# PCV valve



## Fairlane514 (Nov 10, 2011)

I need high performance PCV valve. 1970 455 flat tops, #96 heads, Bullet (hydraulic roller) cam...230/238 530/530 on a 112. Suppose to have 4 degrees advance already in it, so its installed straight up. 0 lash and a quarter turn on 1.62 roller rockers.
Have about 9.5-10 inches of vacuum at 750-800 idle rpm. If I unplug ( and block off the carb and pcv tube) the PCV, I get 12.5 inches of vacuum. 

I figure the current PCV is rated wrong for this application, therefore wondering if anyone has a P/N for a lower vacuum rated PCV.

Thanks!


----------



## BearGFR (Aug 25, 2008)

Well... strip my gears and call me shiftless... I think I have a similar issue and it didn't register with me until I read your post. I don't have an answer but I'm sure interested in hearing if someone does.

Bear


----------



## Fairlane514 (Nov 10, 2011)

I found one for a 1970 Chevelle 454 LS6. 

Here's an interesting article.

Positive Crankcase Ventilation (PCV)


----------



## the65gto (Oct 9, 2008)

I think I might do some "shade tree" testing by inserting an adjustable valve (plumbing dept at L or HD) in line with the PCV hose.
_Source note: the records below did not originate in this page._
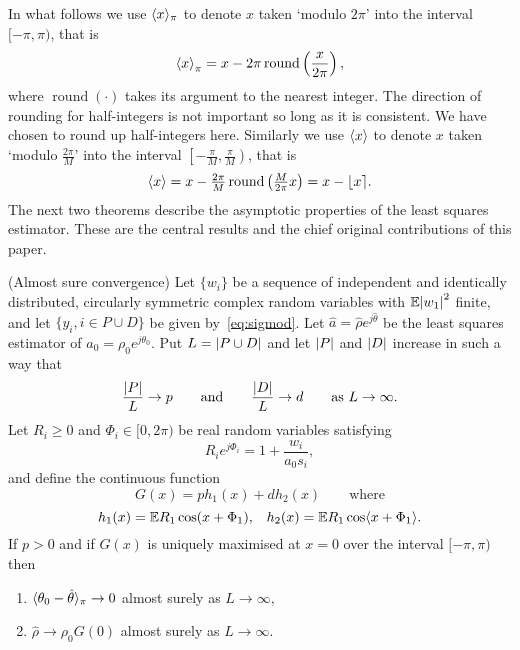 \documentclass[journal]{IEEEtran}
\begin{document}
In what follows we use $\langle x \rangle_\pi$ to denote $x$ taken `modulo $2\pi$' into the interval $[-\pi, \pi)$, that is
\[
\left\langle x \right\rangle_\pi = x - 2\pi\operatorname{round}\left(\frac{x}{2\pi}\right),
\]
where $\operatorname{round}(\cdot)$ takes its argument to the nearest integer.  The direction of rounding for half-integers is not important so long as it is consistent.  We have chosen to round up half-integers here.  Similarly we use $\langle x \rangle$ to denote $x$ taken `modulo $\tfrac{2\pi}{M}$' into the interval $\left[-\tfrac{\pi}{M}, \tfrac{\pi}{M}\right)$, that is
\[
\left\langle x \right\rangle = x - \tfrac{2\pi}{M}\operatorname{round}\left(\tfrac{M}{2\pi}x\right) = x - {\left\lfloor x \right\rceil}.
\]
The next two theorems describe the asymptotic properties of the least squares estimator.  These are the central results and the chief original contributions of this paper.

\begin{theorem}\label{thm:consistency} (Almost sure convergence)
Let $\{w_i\}$ be a sequence of independent and identically distributed, circularly symmetric complex random variables with ${\mathbb E} {\left\vert w_1 \right\vert}^2$ finite, and let $\{y_i, i \in P \cup D\}$ be given by~\eqref{eq:sigmod}.   Let $\hat{a} = \hat{\rho}e^{j\hat{\theta}}$ be the least squares estimator of $a_0 = \rho_0e^{j\theta_0}$. %
Put $L = {\left\vert P \cup D \right\vert}$ and let ${\left\vert P \right\vert}$ and ${\left\vert D \right\vert}$ increase in such a way that
\[
\frac{{\left\vert P \right\vert}}{L} \rightarrow p \qquad \text{and} \qquad \frac{{\left\vert D \right\vert}}{L} \rightarrow d \qquad \text{as $L \rightarrow \infty$.}
\] 
Let $R_i \geq 0$ and $\Phi_i \in [0,2\pi)$ be real random variables satisfying
\begin{equation}\label{eq:RiandPhii}
R_ie^{j\Phi_i} = 1 + \frac{w_i}{a_0 s_i} ,
\end{equation}
and define the continuous function
\[
G(x) = p h_1(x) + d h_2(x) \qquad \text{where}
\]
\[
h_1(x) = {\mathbb E} R_1 \cos(x + \Phi_1), \;\;\; h_2(x) =  {\mathbb E} R_1 \cos\langle  x + \Phi_1 \rangle.
\]
If $p > 0$ and if $G(x)$ is uniquely maximised at $x = 0$ over the interval $[-\pi,\pi)$ then
\begin{enumerate}
\item $\langle \theta_0 - \hat{\theta} \rangle_\pi \rightarrow 0$ almost surely as $L \rightarrow \infty$, \label{thm:consistency:part1}
\item $\hat{\rho} \rightarrow \rho_0 G(0)$ almost surely as $L \rightarrow \infty$. \label{thm:consistency:part2}
\end{enumerate}
\end{theorem}
\end{document}
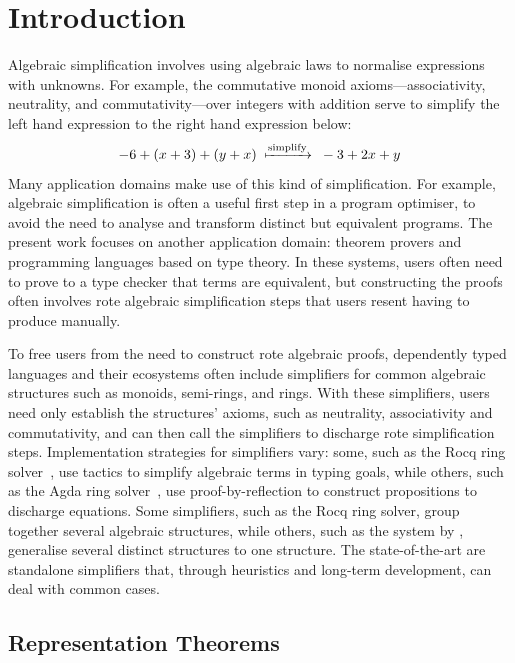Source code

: \section{Introduction}
Algebraic simplification involves using algebraic laws to normalise
expressions with unknowns. For example, the commutative monoid
axioms---associativity, neutrality, and commutativity---over
integers with addition serve to
simplify the left hand expression to the right hand expression below:
%
\[-6 + (x+3)+(y+x)
\;{}\xmapsto{\text{simplify}}{}\;
-3+2x+y
\]
%
Many application domains make use of this kind of simplification.
%
For example, algebraic simplification is often a useful first step in
a program optimiser, to avoid the need to analyse and transform
distinct but equivalent programs.
%
The present work focuses on another application domain: theorem
provers and programming languages based on type theory.
%
In these systems, users often need to prove to a type checker that
terms are equivalent, but constructing the proofs often involves rote
algebraic simplification steps that users resent having to produce
manually.

To free users from the need to construct rote algebraic proofs,
de\-pen\-dent\-ly ty\-ped languages and their ecosystems often
include simplifiers for common algebraic structures such as
monoids, semi-rings, and rings.
%
With these simplifiers, users need only establish the structures'
axioms, such as neutrality, associativity and commutativity, and can
then call the simplifiers to discharge rote simplification steps.
%
Implementation strategies for simplifiers vary:  some,
such as the Rocq ring solver~\cite{coq-ref-man-8:ring-solver},
use tactics to simplify  algebraic terms in typing goals,
while others, such as the Agda ring solver~\cite{kidney:ring-solver},
use proof-by-reflection to construct propositions to discharge
equations.
Some simplifiers, such as the Rocq ring solver, group together several algebraic
structures, while others, such as the system by \citet{gregoire-mahboubi:commutative-ring-done-right}, generalise several distinct structures to one
structure.
The
state-of-the-art are standalone simplifiers that, through heuristics
and long-term development, can deal with common cases.

\subsection{Representation Theorems}

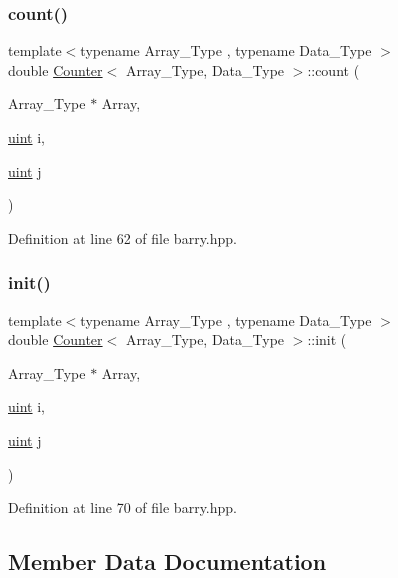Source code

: \subsubsection{\texorpdfstring{count()}{count()}}
{\footnotesize\ttfamily template$<$typename Array\+\_\+\+Type , typename Data\+\_\+\+Type $>$ \\
double \hyperlink{classbarry_1_1_counter}{Counter}$<$ Array\+\_\+\+Type, Data\+\_\+\+Type $>$\+::count (\begin{DoxyParamCaption}\item[{Array\+\_\+\+Type $\ast$}]{Array,  }\item[{\hyperlink{namespacebarry_a11dfc53ddb4672278319aa04f1e09a6c}{uint}}]{i,  }\item[{\hyperlink{namespacebarry_a11dfc53ddb4672278319aa04f1e09a6c}{uint}}]{j }\end{DoxyParamCaption})\hspace{0.3cm}{\ttfamily [inline]}}



Definition at line 62 of file barry.\+hpp.

\mbox{\label{classbarry_1_1_counter_ae0451979ddc51a5fbf00de78c37d3216}} 
\subsubsection{\texorpdfstring{init()}{init()}}
{\footnotesize\ttfamily template$<$typename Array\+\_\+\+Type , typename Data\+\_\+\+Type $>$ \\
double \hyperlink{classbarry_1_1_counter}{Counter}$<$ Array\+\_\+\+Type, Data\+\_\+\+Type $>$\+::init (\begin{DoxyParamCaption}\item[{Array\+\_\+\+Type $\ast$}]{Array,  }\item[{\hyperlink{namespacebarry_a11dfc53ddb4672278319aa04f1e09a6c}{uint}}]{i,  }\item[{\hyperlink{namespacebarry_a11dfc53ddb4672278319aa04f1e09a6c}{uint}}]{j }\end{DoxyParamCaption})\hspace{0.3cm}{\ttfamily [inline]}}



Definition at line 70 of file barry.\+hpp.



\subsection{Member Data Documentation}
\mbox{\label{classbarry_1_1_counter_aa535e164838a3a9c780e8d15fe45679b}} 
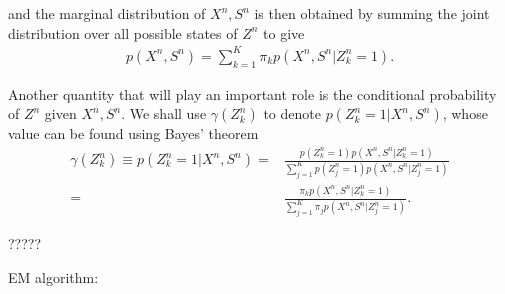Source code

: \documentclass[11pt]{extarticle}
\newcommand{\0}{\mathbf{0}}
\renewcommand{\(}{\left(}
\renewcommand{\)}{\right)}
\theoremstyle{definition}
\begin{document}
and the marginal distribution of $X^{n}, S^{n}$ is then obtained by summing the joint distribution over all possible states of $Z^{n}$ to give
\begin{align*}
	p(X^{n}, S^{n}) = \sum_{k=1}^{K} \pi_{k} p(X^{n}, S^{n} \vert Z^{n}_{k}=1).
\end{align*}
\par Another quantity that will play an important role is the conditional probability of $Z^{n}$ given $X^{n}, S^{n}$. We shall use $\gamma(Z^{n}_{k})$ to denote $p(Z^{n}_{k} = 1 \vert X^{n}, S^{n})$, whose value can be found using Bayes' theorem
\begin{align*}
	\gamma(Z^{n}_{k}) \equiv p(Z^{n}_{k} = 1 \vert X^{n}, S^{n}) =& \frac{p(Z^{n}_{k}=1)p(X^{n}, S^{n} \vert Z^{n}_{k} = 1)}{\sum_{j=1}^{K}p(Z^{n}_{j}=1)p(X^{n}, S^{n} \vert Z^{n}_{j}=1)} \\
	=& \frac{\pi_{k} p(X^{n}, S^{n} \vert Z^{n}_{k} = 1)}{\sum_{j=1}^{K}\pi_{j} p(X^{n}, S^{n} \vert Z^{n}_{j}=1)}.
\end{align*}
\par ?????
\par EM algorithm:
\end{document}
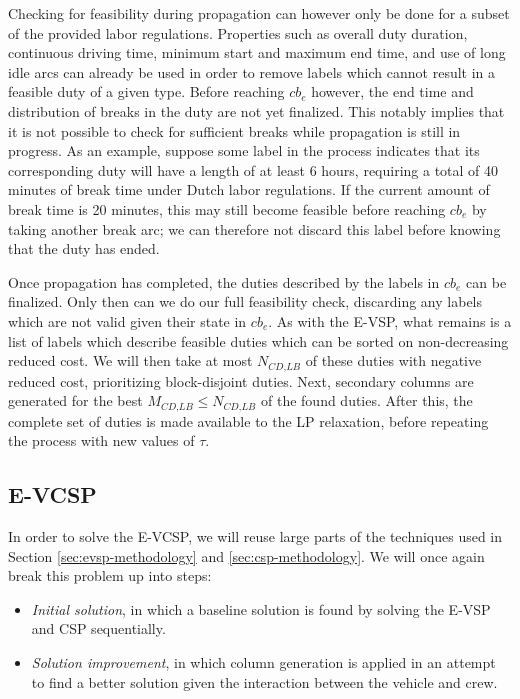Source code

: \documentclass[]{article}
\begin{document}
Checking for feasibility during propagation can however only be done for a subset of the provided labor regulations. Properties such as overall duty duration, continuous driving time, minimum start and maximum end time, and use of long idle arcs can already be used in order to remove labels which cannot result in a feasible duty of a given type. Before reaching $cb_e$ however, the end time and distribution of breaks in the duty are not yet finalized. This notably implies that it is not possible to check for sufficient breaks while propagation is still in progress. As an example, suppose some label in the process indicates that its corresponding duty will have a length of at least 6 hours, requiring a total of 40 minutes of break time under Dutch labor regulations. If the current amount of break time is 20 minutes, this may still become feasible before reaching $cb_e$ by taking another break arc; we can therefore not discard this label before knowing that the duty has ended.  

Once propagation has completed, the duties described by the labels in $cb_e$ can be finalized. Only then can we do our full feasibility check, discarding any labels which are not valid given their state in $cb_e$. As with the E-VSP, what remains is a list of labels which describe feasible duties which can be sorted on non-decreasing reduced cost. We will then take at most $N_{\textit{CD,LB}}$ of these duties with negative reduced cost, prioritizing block-disjoint duties. Next, secondary columns are generated for the best $M_{\textit{CD,LB}} \leq N_{\textit{CD,LB}}$ of the found duties. After this, the complete set of duties is made available to the LP relaxation, before repeating the process with new values of $\tau$. 

\subsection{E-VCSP}
In order to solve the E-VCSP, we will reuse large parts of the techniques used in Section \ref{sec:evsp-methodology} and \ref{sec:csp-methodology}. We will once again break this problem up into steps: 
\begin{itemize}
  \item \textit{Initial solution}, in which a baseline solution is found by solving the E-VSP and CSP sequentially.
  \item \textit{Solution improvement}, in which column generation is applied in an attempt to find a better solution given the interaction between the vehicle and crew.
\end{itemize}
\end{document}
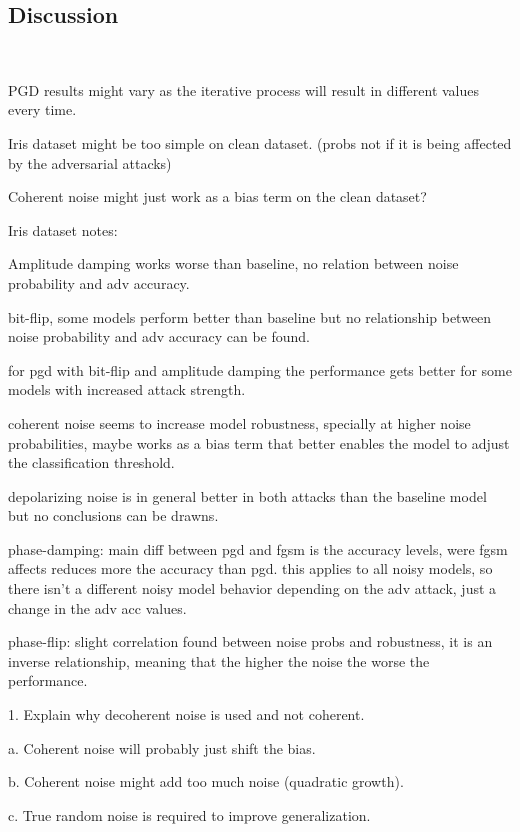 \subsection{Discussion}\label{subsection:discussion} \

PGD results might vary as the iterative process will result in different
values every time. \

Iris dataset might be too simple on clean dataset. (probs not if it is being affected by the adversarial attacks)

Coherent noise might just work as a bias term on the clean dataset? \

Iris dataset notes: \

Amplitude damping works worse than baseline, no relation between noise
probability and adv accuracy. \

bit-flip, some models perform better than baseline but no relationship
between noise probability and adv accuracy can be found. \

for pgd with bit-flip and amplitude damping the performance gets better
for some models with increased attack strength. \

coherent noise seems to increase model robustness, specially at higher noise
probabilities, maybe works as a bias term that better enables the model
to adjust the classification threshold. \

depolarizing noise is in general better in both attacks than the baseline
model but no conclusions can be drawns. \

phase-damping: main diff between pgd and fgsm is the accuracy levels,
were fgsm affects reduces more the accuracy than pgd. this applies to
all noisy models, so there isn't a different noisy model behavior
depending on the adv attack, just a change in the adv acc values. \

phase-flip: slight correlation found between noise probs and robustness,
it is an inverse relationship, meaning that the higher the noise the worse
the performance.


1.	Explain why decoherent noise is used and not coherent. \

  a. Coherent noise will probably just shift the bias. \

  b. Coherent noise might add too much noise (quadratic growth). \

  c. True random noise is required to improve generalization. \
Adjustment somewhere between fully open/closed and note the results. :willy: ?? Assume that the needed results will be less of a vacuum draw from the engine but enough for PCV action ??


----------



## Fairlane514 (Nov 10, 2011)

I feel like I should have between 12-14 inches of vacuum at 800 rpm, but I only have 9.5-10. My valve lash is 1/4 past 0, but its a consideration to go to 1/8 or even 0 lash to gain some more vacuum. Normally this wouldn't be necessary on this camshaft specs. 

Trying to think outside of the box, I am going to try a different PCV and see if I gain some vacuum. Its possible the one I have now is rated for a closer to stock cam with 15-17 inches of vacuum. 

I am always trying to learn more and pass information on, if it will help someone else.


----------